A well-constructed gamified activity should have both extrinsic and intrinsic motivators: children can first be motived extrinsically to ‘play’ and explore the new topic. Then, in the long term, this will hopefully lead to engagement by creating newfound enjoyment of the topic itself.

No F marks!

Inherently, games are fun when they’re voluntarily played. And games allow children to see things from different perspectives, and to solve problems more creatively.

Learning to fail is important for children as well as for adults. With gamification, children can fail without consequence (indeed, failure is expected) and try again, learning more with every fail until the ‘level up’ or reach their reward. In time, skills increase and tough tasks don’t seem so difficult after all.

Successful gamification:

  • lets students have more control over their learning
  • gives kids the freedom to fail and try again without negative consequences
  • makes learning more fun and memorable
  • gives students manageable tasks that enhance confidence
  • inspires children to learn
  • offers alternatives to traditional teaching styles

Reading and gamification

When it comes to reading, gamification may be an opportunity to engage a new generation of readers. Many children are already used to video games. They’re accustomed to the gamification of the apps they download on their phones. They understand the intrinsic rules of gaming.

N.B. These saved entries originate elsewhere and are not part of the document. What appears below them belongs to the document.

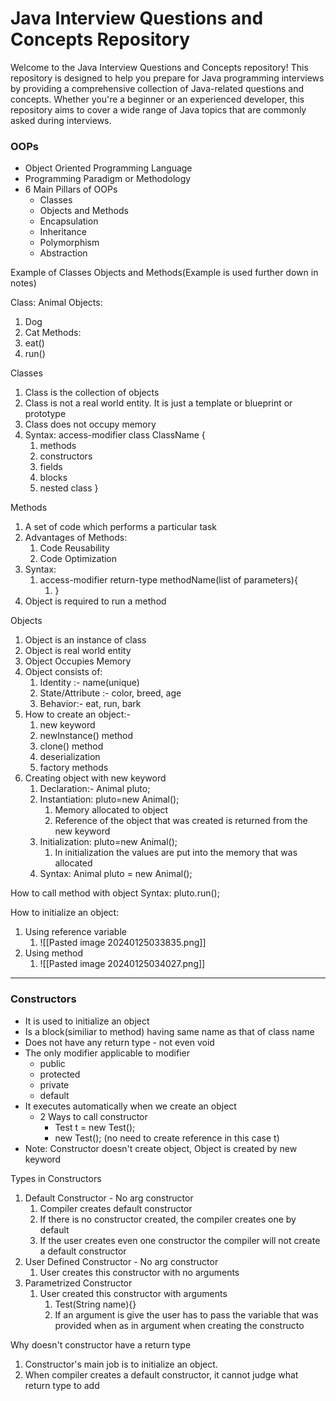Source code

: # Java Interview Questions and Concepts Repository

Welcome to the Java Interview Questions and Concepts repository! This repository is designed to help you prepare for Java programming interviews by providing a comprehensive collection of Java-related questions and concepts. Whether you're a beginner or an experienced developer, this repository aims to cover a wide range of Java topics that are commonly asked during interviews.

### OOPs
- Object Oriented Programming Language
- Programming Paradigm or Methodology
- 6 Main Pillars of OOPs
	- Classes
	- Objects and Methods
	- Encapsulation
	- Inheritance
	- Polymorphism
	- Abstraction

Example of Classes Objects and Methods(Example is used further down in notes)

Class: Animal
Objects:
1. Dog
2. Cat
Methods:
1. eat()
2. run()

Classes
1. Class is the collection of objects
2. Class is not a real world entity. It is just a template or blueprint or prototype
3. Class does not occupy memory  
4. Syntax: access-modifier class ClassName {
	1. methods
	2. constructors
	3. fields
	4. blocks
	5. nested class }

Methods
1. A set of code which performs a particular task
2. Advantages of Methods:
	1. Code Reusability
	2. Code Optimization
3. Syntax:
	1. access-modifier return-type methodName(list of parameters){
		1. }
4. Object is required to run a method

Objects
1. Object is an instance of class
2. Object is real world entity
3. Object Occupies Memory
4. Object consists of:
	1. Identity :- name(unique)
	2. State/Attribute :- color, breed, age
	3. Behavior:-  eat, run, bark
5. How to create an object:-
	1. new keyword
	2. newInstance() method
	3. clone() method
	4. deserialization
	5. factory methods
6. Creating object with new keyword
	1. Declaration:- Animal pluto;
	2. Instantiation: pluto=new Animal();
		1. Memory allocated to object
		2. Reference of the object that was created is returned from the new keyword
	3. Initialization: pluto=new Animal();
		1. In initialization the values are put into the memory that was allocated
	4. Syntax: Animal pluto = new Animal();

How to call method with object
Syntax: pluto.run();

How to initialize an object:
1. Using reference variable
	1. ![[Pasted image 20240125033835.png]]
2. Using method
	1. ![[Pasted image 20240125034027.png]]
---
### Constructors
- It is used to initialize an object
- Is a block(similiar to method) having same name as that of class name
- Does not have any return type - not even void
- The only modifier applicable to modifier
	- public
	- protected
	- private
	- default
- It executes automatically when we create an object
	- 2 Ways to call constructor
		- Test t = new Test();
		- new Test(); (no need to create reference in this case t)
- Note: Constructor doesn't create object, Object is created by new keyword

Types in Constructors
1. Default Constructor - No arg constructor
	1. Compiler creates default constructor
	2. If there is no constructor created, the compiler creates one by default
	3. If the user creates even one constructor the compiler will not create a default constructor
2. User Defined Constructor - No arg constructor
	1. User creates this constructor with no arguments
3. Parametrized Constructor
	1. User created this constructor with arguments
		1. Test(String name){}
		2. If an argument is give the user has to pass the variable that was provided when as in argument when creating the constructo

Why doesn't constructor have a return type
1. Constructor's main job is to initialize an object. 
2. When compiler creates a default constructor, it cannot judge what return type to add
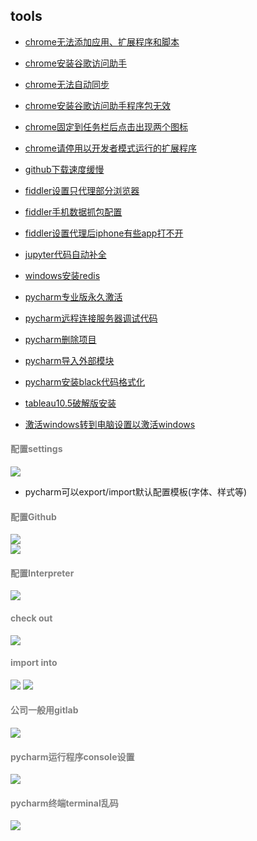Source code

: ## tools
- [chrome无法添加应用、扩展程序和脚本](https://jingyan.baidu.com/article/f3ad7d0f09436709c3345b0b.html)
- [chrome安装谷歌访问助手](https://jingyan.baidu.com/article/7e440953191a2b2fc0e2ef0c.html)
- [chrome无法自动同步](https://post.smzdm.com/p/az59oog0/)
- [chrome安装谷歌访问助手程序包无效](https://blog.csdn.net/wst0717/article/details/88867047)
- [chrome固定到任务栏后点击出现两个图标](https://blog.csdn.net/qq_26012495/article/details/80814758)
- [chrome请停用以开发者模式运行的扩展程序](https://www.cnblogs.com/bky-zhwtt123/p/12671565.html)
- [github下载速度缓慢](https://www.jianshu.com/p/0493dcc15d6f)
- [fiddler设置只代理部分浏览器](https://segmentfault.com/q/1010000007944006)
- [fiddler手机数据抓包配置](https://www.cnblogs.com/qinyulin/articles/6843829.html)
- [fiddler设置代理后iphone有些app打不开](https://www.cnblogs.com/KK3228911/archive/2018/11/01/9890211.html)
- [jupyter代码自动补全](https://www.cnblogs.com/qiuxirufeng/p/9609031.html)
- [windows安装redis](https://www.jianshu.com/p/e16d23e358c0)

- [pycharm专业版永久激活](https://blog.csdn.net/weixin_39332299/article/details/79692283)
- [pycharm远程连接服务器调试代码](https://www.jianshu.com/p/79df9ac88e96)
- [pycharm删除项目](http://blog.csdn.net/xiaohukun/article/details/75077049)
- [pycharm导入外部模块](https://jingyan.baidu.com/article/93f9803f5dababe0e46f55fc.html)
- [pycharm安装black代码格式化](https://blog.csdn.net/u011510825/article/details/82287022)
- [tableau10.5破解版安装](https://www.jianshu.com/p/ec54bb870065)
- [激活windows转到电脑设置以激活windows](https://jingyan.baidu.com/article/22fe7cedff25cc3002617fe0.html)
#### <font color=gray>配置settings</font>
![](images/01.png)  
- pycharm可以export/import默认配置模板(字体、样式等)
#### <font color=gray>配置Github</font>  
![](images/02.png)  
![](images/03.png)  
#### <font color=gray>配置Interpreter</font>  
![](images/05.png) 
#### <font color=gray>check out</font> 
![](images/04.png)  
#### <font color=gray>import into</font>  
![](images/06.png)
![](images/07.png) 
#### <font color=gray>公司一般用gitlab</font>  
![](images/08.png)  
#### <font color=gray>pycharm运行程序console设置</font>  
![](images/09.png)
#### <font color=gray>pycharm终端terminal乱码</font>
![](images/10.png)
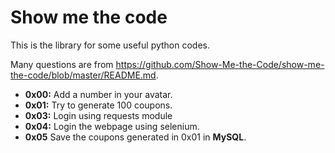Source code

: # Show me the code
This is the library for some useful python codes.

Many questions are from https://github.com/Show-Me-the-Code/show-me-the-code/blob/master/README.md.

- **0x00:** Add a number in your avatar.
- **0x01:** Try to generate 100 coupons.
- **0x03:** Login using requests module
- **0x04:** Login the webpage using selenium.
- **0x05** Save the coupons generated in 0x01 in **MySQL**.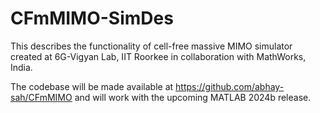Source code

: # CFmMIMO-SimDes
This describes the functionality of cell-free massive MIMO simulator created at 6G-Vigyan Lab, IIT Roorkee in collaboration with MathWorks, India.

The codebase will be made available at https://github.com/abhay-sah/CFmMIMO and will work with the upcoming MATLAB 2024b release.
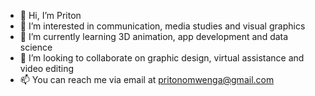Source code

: - 👋 Hi, I’m Priton
- 👀 I’m interested in communication, media studies and visual graphics
- 🌱 I’m currently learning 3D animation, app development and data science
- 💞️ I’m looking to collaborate on graphic design, virtual assistance and video editing
- 📫 You can reach me via email at pritonomwenga@gmail.com 

<!---
Pritonne/Pritonne is a ✨ special ✨ repository because its `README.md` (this file) appears on your GitHub profile.
You can click the Preview link to take a look at your changes.
--->
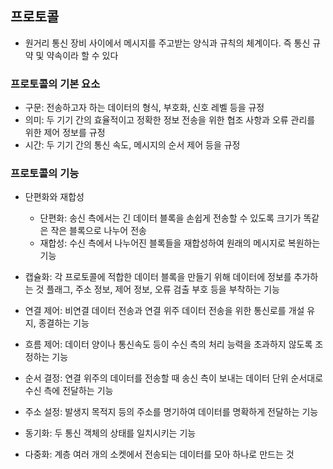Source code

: ## 프로토콜
* 원거리 통신 장비 사이에서 메시지를 주고받는 양식과 규칙의 체계이다. 즉 통신 규약 및 약속이라 할 수 있다

### 프로토콜의 기본 요소
* 구문: 전송하고자 하는 데이터의 형식, 부호화, 신호 레벨 등을 규정
* 의미: 두 기기 간의 효율적이고 정확한 정보 전송을 위한 협조 사항과 오류 관리를 위한 제어 정보를 규정
* 시간: 두 기기 간의 통신 속도, 메시지의 순서 제어 등을 규정

### 프로토콜의 기능
* 단편화와 재합성
    * 단편화: 송신 측에서는 긴 데이터 블록을 손쉽게 전송할 수 있도록 크기가 똑같은 작은 블록으로 나누어 전송
    * 재합성: 수신 측에서 나누어진 블록들을 재합성하여 원래의 메시지로 복원하는 기능

* 캡슐화: 각 프로토콜에 적합한 데이터 블록을 만들기 위해 데이터에 정보를 추가하는 것 플래그, 주소 정보, 제어 정보, 오류 검출 부호 등을 부착하는 기능

* 연결 제어: 비연결 데이터 전송과 연결 위주 데이터 전송을 위한 통신로를 개설 유지, 종결하는 기능

* 흐름 제어: 데이터 양이나 통신속도 등이 수신 측의 처리 능력을 초과하지 않도록 조정하는 기능

* 순서 결정: 연결 위주의 데이터를 전송할 때 송신 측이 보내는 데이터 단위 순서대로 수신 측에 전달하는 기능

* 주소 설정: 발생지 목적지 등의 주소를 명기하여 데이터를 명확하게 전달하는 기능

* 동기화: 두 통신 객체의 상태를 일치시키는 기능

* 다중화: 계층 여러 개의 소켓에서 전송되는 데이터를 모아 하나로 만드는 것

When applied to reading, gamification can help children master new skills and achieve greater success because the activity is meaningful and linked to activities that are fun and effective.

Gamification isn’t meant to replace reading with games. On the contrary, it aims to change behaviors and create enjoyment of reading in a format kid are comfortable with. When it comes to reading activities in school, teachers can gamify their reading lesson:

  • Instead of quizzes and tests, teachers can set challenges. For example, to achieve the quest (reading the book or chapter), children must take on a challenge (write an essay, put on a play, create a presentation). On Reading Rewards, children can participate in a class or schoolwide challenge.
  • As they log reading on Reading Rewards, kids can earn RR miles, badges, and rewards and move up levels as they read.
  • Readers can play in groups or ‘learning teams’ and read to each other or participate in reading activities together, earning their group more rewards. On Reading Rewards, they can exchange ideas on the class blog.
  • Immediate feedback can be incorporated with questions, encouragement, and judgment-free positive feedback. On Reading Rewards, teachers can comment on their reading logs and book reviews.
  • There’s no failure, just a chance to try again, try something else, or make different decisions.

Not everyone plays the same way, and not everyone learns the same way.

But gamification could probably play a big role as a pedagogical innovation in education, helping to reach more students whose learning styles aren’t an exact match with conventional teaching methods.